*Exercise details*. Locate the string "begin" throughout the material and copy every line in which it occurs.

Start of Block

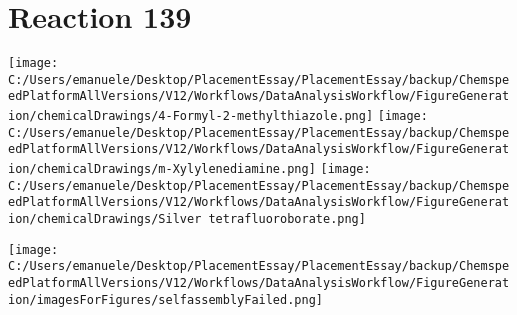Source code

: \documentclass{article}%
\begin{document}
\section*{Reaction 139}%
%
\begin{scheme}[H]%
\begin{minipage}{0.5\textwidth}%
\texttt{[image: C:/Users/emanuele/Desktop/PlacementEssay/PlacementEssay/backup/ChemspeedPlatformAllVersions/V12/Workflows/DataAnalysisWorkflow/FigureGeneration/chemicalDrawings/4-Formyl-2-methylthiazole.png]}%
\texttt{[image: C:/Users/emanuele/Desktop/PlacementEssay/PlacementEssay/backup/ChemspeedPlatformAllVersions/V12/Workflows/DataAnalysisWorkflow/FigureGeneration/chemicalDrawings/m-Xylylenediamine.png]}%
\texttt{[image: C:/Users/emanuele/Desktop/PlacementEssay/PlacementEssay/backup/ChemspeedPlatformAllVersions/V12/Workflows/DataAnalysisWorkflow/FigureGeneration/chemicalDrawings/Silver tetrafluoroborate.png]}%
\end{minipage}%
\begin{minipage}{0.5\textwidth}%
\begin{center}%
\texttt{[image: C:/Users/emanuele/Desktop/PlacementEssay/PlacementEssay/backup/ChemspeedPlatformAllVersions/V12/Workflows/DataAnalysisWorkflow/FigureGeneration/imagesForFigures/selfassemblyFailed.png]}%
\end{center}%
\end{minipage}%
\caption{Self-assembly of components 1, 18, with Silver(I) in a 3.0:1.5:1.0 molar ratio in CH$_3$CN at 60\textdegree C for 40h. These are the reagents (starting materials) for reaction 139.}%
\end{scheme}%
\end{document}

End of Block

*Response*.
\begin{document}
\begin{scheme}[H]%
\begin{minipage}{0.5\textwidth}%
\begin{minipage}{0.5\textwidth}%
\begin{center}%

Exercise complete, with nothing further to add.